Allocating a scarce resource

And that gets to a common observation: Demand for public magnet schools exceeds the slots. “It’s basic resource allocation,” says Gregory Vincent, a civil rights attorney and educator at the University of Kentucky College of Education in Lexington. “What is the most effective, equitable way to allocate a scarce and valuable resource?” 

This would be an issue even if it were all one group, says Dr. Vincent. Adding the racial dimension “exacerbates” it. With a limited number of slots, changing admission criteria is going to mean that some groups will gain while others will lose. “But there are losers now. There are Blacks and browns not getting in.” 

Dr. Vincent, who is Black, is himself a product of a selective high school: Bronx Science. He was identified as gifted and talented in the third grade and kept on track by strong parental involvement. As the former vice president for diversity at the University of Texas at Austin, he played a crucial role in defending the university’s diversity practices, which were upheld by the Supreme Court in 2013. The San Francisco Board of Education has tasked University of Kentucky’s Education and Civil Rights Initiative, which Dr. Vincent directs, to do an equity audit at Lowell and come up with an action plan to address “exclusion” and “toxic” racism.

When asked what merit looks like, Dr. Vincent cites the Olympics. There’s a minimal score needed to compete, but every country gets to send representatives. The United States can only send a limited number of runners, even though these runners might be better than many runners sent by other countries. 

“Merit is defined by what you are trying to achieve,” he says. If the goal is to have “the best of the best of the best” in a school, that’s a narrow goal. If it is to have a greater representation of students, that’s a broader goal. He thinks it’s possible to achieve both excellence and diversity, and favors a holistic approach to admissions, rather than falling into “the trap that tests tell you everything.” 

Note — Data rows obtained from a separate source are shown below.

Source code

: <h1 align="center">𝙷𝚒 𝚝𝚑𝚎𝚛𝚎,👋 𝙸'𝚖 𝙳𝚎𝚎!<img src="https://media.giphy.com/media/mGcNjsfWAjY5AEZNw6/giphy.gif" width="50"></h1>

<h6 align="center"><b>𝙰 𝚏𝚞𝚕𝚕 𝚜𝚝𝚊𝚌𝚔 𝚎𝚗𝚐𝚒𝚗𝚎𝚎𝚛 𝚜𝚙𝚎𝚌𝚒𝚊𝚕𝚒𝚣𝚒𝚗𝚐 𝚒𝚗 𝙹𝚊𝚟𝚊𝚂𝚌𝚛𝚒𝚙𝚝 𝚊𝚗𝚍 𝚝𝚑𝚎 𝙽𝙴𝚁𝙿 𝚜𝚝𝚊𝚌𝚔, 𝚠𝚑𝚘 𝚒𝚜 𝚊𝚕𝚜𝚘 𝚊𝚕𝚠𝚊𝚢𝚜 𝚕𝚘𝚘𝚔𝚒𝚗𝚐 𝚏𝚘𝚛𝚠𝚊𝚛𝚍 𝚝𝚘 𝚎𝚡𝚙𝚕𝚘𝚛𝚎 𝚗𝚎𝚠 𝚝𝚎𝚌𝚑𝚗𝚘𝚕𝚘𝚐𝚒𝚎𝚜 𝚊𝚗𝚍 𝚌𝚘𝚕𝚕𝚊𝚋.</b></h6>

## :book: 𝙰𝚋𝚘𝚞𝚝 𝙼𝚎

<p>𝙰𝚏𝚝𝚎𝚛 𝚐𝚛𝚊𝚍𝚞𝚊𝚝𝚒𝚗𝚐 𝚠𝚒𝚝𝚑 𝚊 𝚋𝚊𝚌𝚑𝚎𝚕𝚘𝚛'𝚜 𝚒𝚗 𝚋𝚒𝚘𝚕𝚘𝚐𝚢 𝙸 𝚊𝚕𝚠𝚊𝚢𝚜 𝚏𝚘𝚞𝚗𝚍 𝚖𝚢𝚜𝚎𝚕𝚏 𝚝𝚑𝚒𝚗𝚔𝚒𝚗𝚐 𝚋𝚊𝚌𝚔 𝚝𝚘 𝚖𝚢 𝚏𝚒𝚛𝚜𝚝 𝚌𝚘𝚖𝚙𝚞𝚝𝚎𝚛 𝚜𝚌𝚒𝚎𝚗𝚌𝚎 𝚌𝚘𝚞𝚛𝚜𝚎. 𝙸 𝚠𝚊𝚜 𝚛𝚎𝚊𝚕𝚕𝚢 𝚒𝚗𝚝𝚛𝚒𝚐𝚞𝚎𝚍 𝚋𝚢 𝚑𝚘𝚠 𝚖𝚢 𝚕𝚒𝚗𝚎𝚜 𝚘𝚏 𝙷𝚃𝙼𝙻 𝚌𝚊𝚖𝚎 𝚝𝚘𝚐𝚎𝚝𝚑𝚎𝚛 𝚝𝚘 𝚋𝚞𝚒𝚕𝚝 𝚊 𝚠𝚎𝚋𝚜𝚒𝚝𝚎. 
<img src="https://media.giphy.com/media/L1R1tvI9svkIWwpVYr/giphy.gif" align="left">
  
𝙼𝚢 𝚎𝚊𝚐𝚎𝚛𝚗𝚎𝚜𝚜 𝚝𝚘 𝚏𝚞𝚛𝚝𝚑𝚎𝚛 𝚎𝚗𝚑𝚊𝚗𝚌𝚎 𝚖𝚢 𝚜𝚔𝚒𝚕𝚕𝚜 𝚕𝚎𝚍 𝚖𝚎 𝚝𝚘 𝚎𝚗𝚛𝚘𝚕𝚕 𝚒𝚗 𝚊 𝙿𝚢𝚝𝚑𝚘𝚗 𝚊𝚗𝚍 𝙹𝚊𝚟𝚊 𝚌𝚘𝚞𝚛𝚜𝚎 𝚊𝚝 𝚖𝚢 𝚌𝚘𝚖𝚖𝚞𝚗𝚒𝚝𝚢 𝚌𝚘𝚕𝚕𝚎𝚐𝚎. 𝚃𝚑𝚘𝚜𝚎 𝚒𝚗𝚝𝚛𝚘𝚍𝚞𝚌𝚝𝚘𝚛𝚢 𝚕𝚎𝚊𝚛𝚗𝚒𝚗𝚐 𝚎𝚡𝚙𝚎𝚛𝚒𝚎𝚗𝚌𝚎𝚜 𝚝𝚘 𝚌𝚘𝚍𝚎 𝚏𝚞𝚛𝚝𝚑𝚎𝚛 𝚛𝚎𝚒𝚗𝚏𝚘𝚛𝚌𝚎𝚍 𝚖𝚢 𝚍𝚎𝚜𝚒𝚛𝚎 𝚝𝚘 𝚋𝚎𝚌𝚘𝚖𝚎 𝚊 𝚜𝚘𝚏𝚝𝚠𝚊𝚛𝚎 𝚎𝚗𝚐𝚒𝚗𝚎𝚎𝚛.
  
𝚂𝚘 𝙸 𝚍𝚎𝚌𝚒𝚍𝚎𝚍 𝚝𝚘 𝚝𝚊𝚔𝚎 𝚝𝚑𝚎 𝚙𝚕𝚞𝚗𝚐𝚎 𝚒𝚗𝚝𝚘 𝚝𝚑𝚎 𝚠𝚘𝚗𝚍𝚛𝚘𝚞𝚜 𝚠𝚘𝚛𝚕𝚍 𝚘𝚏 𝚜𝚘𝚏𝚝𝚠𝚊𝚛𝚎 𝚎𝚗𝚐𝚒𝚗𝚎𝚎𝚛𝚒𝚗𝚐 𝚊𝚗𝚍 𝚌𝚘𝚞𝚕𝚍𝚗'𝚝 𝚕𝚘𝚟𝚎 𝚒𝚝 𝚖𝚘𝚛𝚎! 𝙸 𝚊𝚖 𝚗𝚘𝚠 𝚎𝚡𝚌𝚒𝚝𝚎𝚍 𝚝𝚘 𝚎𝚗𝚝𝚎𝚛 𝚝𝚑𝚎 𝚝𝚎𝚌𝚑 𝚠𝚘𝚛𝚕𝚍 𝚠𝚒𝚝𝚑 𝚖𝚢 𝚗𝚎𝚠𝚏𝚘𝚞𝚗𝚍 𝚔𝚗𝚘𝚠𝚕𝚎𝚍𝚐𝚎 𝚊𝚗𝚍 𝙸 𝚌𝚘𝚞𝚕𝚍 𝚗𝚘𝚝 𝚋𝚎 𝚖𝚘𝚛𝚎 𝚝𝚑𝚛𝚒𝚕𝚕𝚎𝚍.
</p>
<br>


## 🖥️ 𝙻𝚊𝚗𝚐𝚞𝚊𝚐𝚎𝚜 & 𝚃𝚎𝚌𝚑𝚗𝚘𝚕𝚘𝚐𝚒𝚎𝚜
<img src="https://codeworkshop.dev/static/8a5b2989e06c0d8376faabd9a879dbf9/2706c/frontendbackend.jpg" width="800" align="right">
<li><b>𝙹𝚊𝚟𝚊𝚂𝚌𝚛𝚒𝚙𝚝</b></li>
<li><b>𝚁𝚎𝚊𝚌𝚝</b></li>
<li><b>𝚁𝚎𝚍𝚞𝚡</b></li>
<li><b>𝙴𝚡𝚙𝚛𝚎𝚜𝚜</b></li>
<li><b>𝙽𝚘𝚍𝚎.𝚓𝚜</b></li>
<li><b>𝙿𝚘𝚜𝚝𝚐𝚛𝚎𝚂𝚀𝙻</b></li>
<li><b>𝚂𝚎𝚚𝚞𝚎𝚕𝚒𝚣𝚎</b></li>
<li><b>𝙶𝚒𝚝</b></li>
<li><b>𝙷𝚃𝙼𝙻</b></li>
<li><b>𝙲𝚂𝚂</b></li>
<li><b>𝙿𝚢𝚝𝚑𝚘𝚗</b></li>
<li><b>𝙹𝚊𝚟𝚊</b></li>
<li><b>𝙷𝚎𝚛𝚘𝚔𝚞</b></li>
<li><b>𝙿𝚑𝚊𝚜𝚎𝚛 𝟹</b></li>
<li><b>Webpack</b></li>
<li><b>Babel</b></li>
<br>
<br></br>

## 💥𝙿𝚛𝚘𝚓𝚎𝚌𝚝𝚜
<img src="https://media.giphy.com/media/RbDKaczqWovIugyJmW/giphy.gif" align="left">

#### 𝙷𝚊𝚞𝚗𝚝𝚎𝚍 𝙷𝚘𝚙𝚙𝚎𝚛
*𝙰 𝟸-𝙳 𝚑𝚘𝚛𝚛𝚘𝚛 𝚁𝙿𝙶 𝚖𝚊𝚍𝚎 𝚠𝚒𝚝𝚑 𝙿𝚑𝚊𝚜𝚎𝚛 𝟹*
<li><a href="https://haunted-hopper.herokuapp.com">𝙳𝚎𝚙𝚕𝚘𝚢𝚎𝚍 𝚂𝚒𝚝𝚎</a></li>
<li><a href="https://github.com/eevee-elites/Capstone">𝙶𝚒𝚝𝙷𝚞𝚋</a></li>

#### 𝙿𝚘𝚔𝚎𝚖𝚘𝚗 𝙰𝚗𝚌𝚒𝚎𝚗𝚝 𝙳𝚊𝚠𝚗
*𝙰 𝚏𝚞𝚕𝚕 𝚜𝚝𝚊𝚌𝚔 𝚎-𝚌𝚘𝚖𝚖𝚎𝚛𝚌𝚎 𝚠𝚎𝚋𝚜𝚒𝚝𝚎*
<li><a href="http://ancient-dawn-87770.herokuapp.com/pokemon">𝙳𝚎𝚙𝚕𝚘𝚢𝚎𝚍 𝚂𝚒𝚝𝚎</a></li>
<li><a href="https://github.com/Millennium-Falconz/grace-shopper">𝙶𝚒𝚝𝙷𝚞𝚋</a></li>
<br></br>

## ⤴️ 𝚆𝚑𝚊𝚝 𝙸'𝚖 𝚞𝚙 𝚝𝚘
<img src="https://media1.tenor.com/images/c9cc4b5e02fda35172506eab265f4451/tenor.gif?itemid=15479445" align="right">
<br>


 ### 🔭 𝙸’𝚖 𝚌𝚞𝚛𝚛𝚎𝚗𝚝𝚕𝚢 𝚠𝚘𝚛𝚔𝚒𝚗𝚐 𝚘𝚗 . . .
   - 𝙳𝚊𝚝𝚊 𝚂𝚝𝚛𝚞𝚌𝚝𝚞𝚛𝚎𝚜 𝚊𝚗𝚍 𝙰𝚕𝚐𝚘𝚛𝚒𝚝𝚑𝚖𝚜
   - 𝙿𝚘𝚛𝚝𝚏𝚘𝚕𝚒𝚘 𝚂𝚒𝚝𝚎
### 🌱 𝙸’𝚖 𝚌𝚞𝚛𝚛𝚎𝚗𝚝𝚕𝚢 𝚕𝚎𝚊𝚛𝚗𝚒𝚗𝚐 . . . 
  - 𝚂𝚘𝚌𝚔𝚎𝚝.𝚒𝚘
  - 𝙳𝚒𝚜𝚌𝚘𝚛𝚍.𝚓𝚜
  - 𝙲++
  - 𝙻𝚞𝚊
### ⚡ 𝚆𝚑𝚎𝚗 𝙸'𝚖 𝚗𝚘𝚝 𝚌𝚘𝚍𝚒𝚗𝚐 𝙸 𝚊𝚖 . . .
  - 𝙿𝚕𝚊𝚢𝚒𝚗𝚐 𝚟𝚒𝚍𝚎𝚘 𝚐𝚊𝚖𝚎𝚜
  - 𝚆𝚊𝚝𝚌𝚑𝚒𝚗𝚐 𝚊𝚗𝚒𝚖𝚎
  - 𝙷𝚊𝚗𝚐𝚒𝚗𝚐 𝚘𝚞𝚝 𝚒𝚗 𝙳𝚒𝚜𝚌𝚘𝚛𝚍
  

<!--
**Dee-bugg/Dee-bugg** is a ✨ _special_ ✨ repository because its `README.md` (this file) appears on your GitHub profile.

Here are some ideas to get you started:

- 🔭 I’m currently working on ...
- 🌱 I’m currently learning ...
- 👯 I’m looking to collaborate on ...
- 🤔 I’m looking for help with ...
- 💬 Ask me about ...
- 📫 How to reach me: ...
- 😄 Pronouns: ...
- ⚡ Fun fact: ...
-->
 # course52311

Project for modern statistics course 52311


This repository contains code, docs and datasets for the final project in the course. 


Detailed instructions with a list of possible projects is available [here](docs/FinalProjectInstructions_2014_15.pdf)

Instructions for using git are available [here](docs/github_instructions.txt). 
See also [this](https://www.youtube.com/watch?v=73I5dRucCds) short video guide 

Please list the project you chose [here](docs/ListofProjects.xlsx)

It’s not clear what dropping entrance exams at selective schools will mean for the schools, students, or the quality of education.

“It’s a very difficult question. It puts people at odds with each other. People with good intentions and a sense of fairness,” says Dr. Carnevale at Georgetown. 

But one way or another, he says, the country needs to work through this. It will have to find a way “not to deny anybody the fruits of their labor, and at the same time, provide opportunity for those who are less advantaged.”